Version 4 (modified by murphpo, 8 years ago) (diff)


The 802.11 Reference Design integrates a logging system which can record details of nearly any event that occurs at the node. This system is designed to support MAC and PHY experiments that require a more detailed view of the node's operation than aggregate Tx/Rx statistics.

The logging framework is flexible, designed to record log entries of arbirtary length and type. The MAC code in CPU High is responsible for defining the log entry types and populating each log entry at run time. The reference code for CPU High defines a number of useful log entry types and implements logging of many run time events, including all Tx and Rx activity. Users can define additional log entry types or modify existing types to support their experiment.

Log Storage

The log is stored in a pre-allocated region of DRAM in each WARP v3 node. As of 802.11 Reference Design v0.9 each node dedicates ~960 MB of DRAM for log storage. The remaining DRAM is set aside for the Tx packet queue and user scratch space.

The logging system enforces a few conventions on its DRAM allocation:

  • The first byte of the log space will always be the first byte of a log entry header (see below). Even when wrapping is enabled individual log entries will always be continuous in DRAM, starting at the beginning of the log DRAM space.
  • The logging system will never truncate a log entry at the end of the DRAM. The logging code remembers the index of the last byte of the last log entry written (called the "soft end" in code).

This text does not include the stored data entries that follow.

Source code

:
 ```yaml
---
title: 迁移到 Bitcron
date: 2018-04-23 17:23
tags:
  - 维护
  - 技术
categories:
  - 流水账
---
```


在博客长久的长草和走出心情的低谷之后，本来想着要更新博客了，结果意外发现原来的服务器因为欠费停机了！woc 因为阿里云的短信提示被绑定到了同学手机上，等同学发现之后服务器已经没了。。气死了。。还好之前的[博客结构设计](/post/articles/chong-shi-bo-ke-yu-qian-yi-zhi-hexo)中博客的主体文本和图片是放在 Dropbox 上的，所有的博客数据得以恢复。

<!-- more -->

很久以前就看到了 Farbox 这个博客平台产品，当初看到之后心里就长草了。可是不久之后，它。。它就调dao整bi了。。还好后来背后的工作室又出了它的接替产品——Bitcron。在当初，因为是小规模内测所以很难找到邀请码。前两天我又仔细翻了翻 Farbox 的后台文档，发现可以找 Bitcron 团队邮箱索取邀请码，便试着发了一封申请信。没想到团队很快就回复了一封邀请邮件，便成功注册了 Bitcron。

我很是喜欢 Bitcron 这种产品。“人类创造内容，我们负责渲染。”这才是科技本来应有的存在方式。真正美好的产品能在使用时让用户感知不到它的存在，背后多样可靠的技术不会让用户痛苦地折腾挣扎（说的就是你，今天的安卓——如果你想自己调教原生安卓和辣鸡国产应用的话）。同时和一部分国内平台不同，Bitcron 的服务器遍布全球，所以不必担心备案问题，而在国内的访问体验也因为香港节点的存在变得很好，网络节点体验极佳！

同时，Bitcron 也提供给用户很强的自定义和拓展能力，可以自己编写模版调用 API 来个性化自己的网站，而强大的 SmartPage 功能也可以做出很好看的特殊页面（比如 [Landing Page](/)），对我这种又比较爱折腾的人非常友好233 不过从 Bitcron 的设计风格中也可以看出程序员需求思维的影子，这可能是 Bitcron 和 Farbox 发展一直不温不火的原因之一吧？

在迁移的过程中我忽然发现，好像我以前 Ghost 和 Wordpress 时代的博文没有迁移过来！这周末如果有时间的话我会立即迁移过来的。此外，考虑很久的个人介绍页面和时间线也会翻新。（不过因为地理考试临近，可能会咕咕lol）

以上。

The logging code does not enforce any alignment on the user-supplied entries. The 802.11 Reference Design hardware includes alignment handling code and logic (MicroBlaze unaligned access exception handling and data realignment engine (DRE) in the axi_cdma) to handle arbitrary alignment of data in DRAM. However it is recommended that the size of user-defined log entries be a multiple of 4 bytes. This will improve performance in reading and writing log data from the 32-bit MicroBlaze processor and ease the parsing of log data after an experiment.

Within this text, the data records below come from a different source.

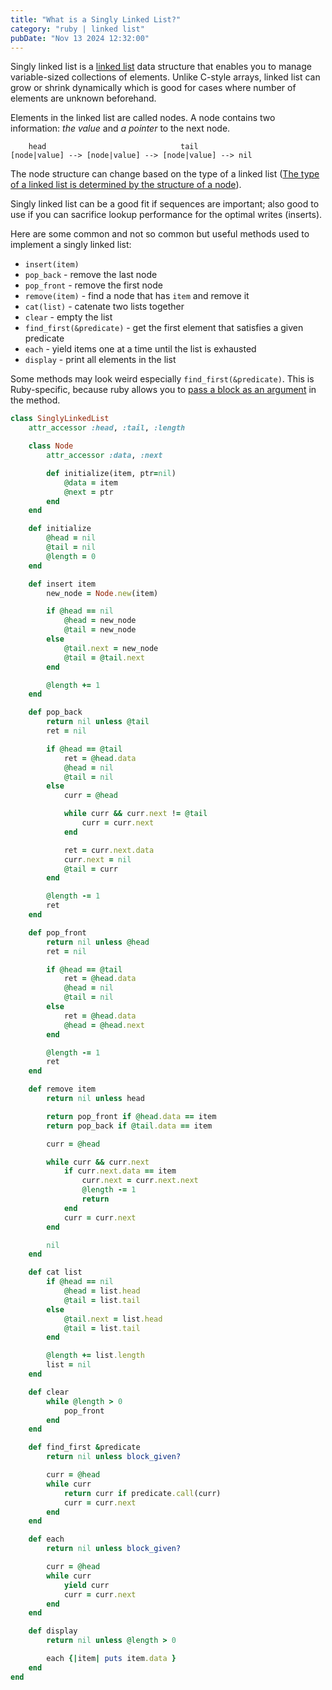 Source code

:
 ```yaml
---
title: "What is a Singly Linked List?"
category: "ruby | linked list"
pubDate: "Nov 13 2024 12:32:00"
---
```


Singly linked list is a [linked list](/note/what-is-a-linked-list) data structure that enables you to manage variable-sized collections of elements. Unlike C-style arrays, linked list can grow or shrink dynamically which is good for cases where number of elements are unknown beforehand.

Elements in the linked list are called nodes. A node contains two information: _the value_ and _a pointer_ to the next node. 

```text
    head                              tail
[node|value] --> [node|value] --> [node|value] --> nil
```

The node structure can change based on the type of a linked list ([The type of a linked list is determined by the structure of a node](/note/the-type-of-a-linked-list-is-determined-by-the-structure-of-a-node)).

Singly linked list can be a good fit if sequences are important; also good to use if you can sacrifice lookup performance for the optimal writes (inserts).

Here are some common and not so common but useful methods used to implement a singly linked list:
- `insert(item)`
- `pop_back` - remove the last node
- `pop_front` - remove the first node
- `remove(item)` - find a node that has `item` and remove it
- `cat(list)` - catenate two lists together
- `clear` - empty the list
- `find_first(&predicate)` - get the first element that satisfies a given predicate
- `each` - yield items one at a time until the list is exhausted
- `display` - print all elements in the list

Some methods may look weird especially `find_first(&predicate)`. This is Ruby-specific, because ruby allows you to [pass a block as an argument](/note/passing-a-block-as-an-argument) in the method.

```rb
class SinglyLinkedList 
    attr_accessor :head, :tail, :length

    class Node
        attr_accessor :data, :next

        def initialize(item, ptr=nil)
            @data = item
            @next = ptr
        end
    end

    def initialize 
        @head = nil
        @tail = nil
        @length = 0
    end

    def insert item 
        new_node = Node.new(item)

        if @head == nil 
            @head = new_node
            @tail = new_node
        else
            @tail.next = new_node
            @tail = @tail.next
        end

        @length += 1
    end

    def pop_back
        return nil unless @tail
        ret = nil

        if @head == @tail 
            ret = @head.data
            @head = nil
            @tail = nil
        else
            curr = @head

            while curr && curr.next != @tail
                curr = curr.next
            end

            ret = curr.next.data
            curr.next = nil
            @tail = curr
        end

        @length -= 1
        ret
    end

    def pop_front
        return nil unless @head
        ret = nil

        if @head == @tail
            ret = @head.data
            @head = nil
            @tail = nil
        else
            ret = @head.data
            @head = @head.next
        end

        @length -= 1
        ret
    end

    def remove item
        return nil unless head

        return pop_front if @head.data == item 
        return pop_back if @tail.data == item 

        curr = @head

        while curr && curr.next
            if curr.next.data == item 
                curr.next = curr.next.next
                @length -= 1
                return
            end
            curr = curr.next
        end

        nil
    end

    def cat list
        if @head == nil
            @head = list.head
            @tail = list.tail
        else
            @tail.next = list.head
            @tail = list.tail
        end

        @length += list.length
        list = nil
    end

    def clear
        while @length > 0
            pop_front
        end
    end

    def find_first &predicate
        return nil unless block_given?

        curr = @head
        while curr
            return curr if predicate.call(curr)
            curr = curr.next
        end
    end

    def each
        return nil unless block_given?

        curr = @head
        while curr
            yield curr
            curr = curr.next
        end
    end

    def display
        return nil unless @length > 0

        each {|item| puts item.data }
    end
end
```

The logging system maintains 3 indexing values:

  • Oldest Address: the address of the first byte of the log entry header for the oldest complete log entry currently in DRAM
  • Next Address: the address where the next log entry will be written, when requested by MAC code
  • Num Wraps: the number of times the log has wrapped since last reset (see below for more on wrapping)

These indexes are used the logging system to track where new log entries should be written. They are also provided to user code to facilitate retrieval of log data. User code can request these indexes at any time to determine how much new log data should be retrieved.

Important: the logging code does not maintain any state about log retrieval. This is by design. The logging code does not care when users retrieve log data or how many simultaneous log consumers are accessing the same log data. Each log retrieval request includes a byte address and length. The logging code fulfills these requests, then purges all state related to the retrieval. This design enables multiple consumers to retrieve and process log data without burdening the node with tracking state for each consumer.

The 802.11 Reference Design wlan_exp_log Python framework implements suitable methods to track log write indexes and retrieve log data.


For many experiments the pre-allocated DRAM space will suffice to record the full log. However for long experiments the log may reach the end of the DRAM allocation. The logging system implements wrapping which, if enabled, will begin overwriting the oldest log entries as new log entries are created. Wrapping allows experiments to run non-stop for very long periods (limited only by the 32-bit num_wraps value).

Wrapping can be used two ways:

  • The user can read the log data continuously, retrieving log entries faster than they are written. This approach extends the limit on log size to the storage capabilities of the user's PC (typically much larger than the WARP v3 node's DRAM).
  • The MAC code records log entries continuously, wrapping as needed, with an application-defined stop condition implemented in the MAC code. Once stopped the log will be preserved for eventual retrieval by the user. This approach mimics a trigger condition on a logic analyzer. Following the trigger the user can look backwards in time to understand the series of events the preceded the trigger event.

Log Entry Format

Each log entry consists of two parts:

  • Log entry header: 8-byte header composed of four fields described below. The header format is defined in the entry_header struct in wlan_mac_event_log.h.
    • Delimiter (2 bytes): a "magic" value defined by the logging system to sanity-check log entries during retrieval and parsing
    • Sequence number (2 bytes): an auto-incremented value inserted by the logging code. This should only be used for sanity-checking log contents, as the 16-bit value will definitely wrap in long logs
    • Entry type ID (2 bytes): User-supplied entry type ID. The value 0 is reserved - all other values are valid.
    • Entry length (2 bytes): Length of user-supplied log data, in bytes. Must be in [0, 65535], inclusive.
  • Log data: log data supplied by the application. The logging system performs no processing of log data - user code must enforce whatever structure is required by the application.

An example of the log memory layout is illustrated below.

The 8-byte log entry headers are shown in blue. In this example there are 3 user-defined log entry types: TYPE_ID_RED, TYPE_ID_GREEN, TYPE_ID_YLW.

A few things to notice in this example:

  • Every log entry begins with an 8-byte log entry header
  • The user-supplied entry type ID is arbitrary
  • Log entries of the same type can be different sizes, as the (type, length) tuple is supplied by the application per-entry.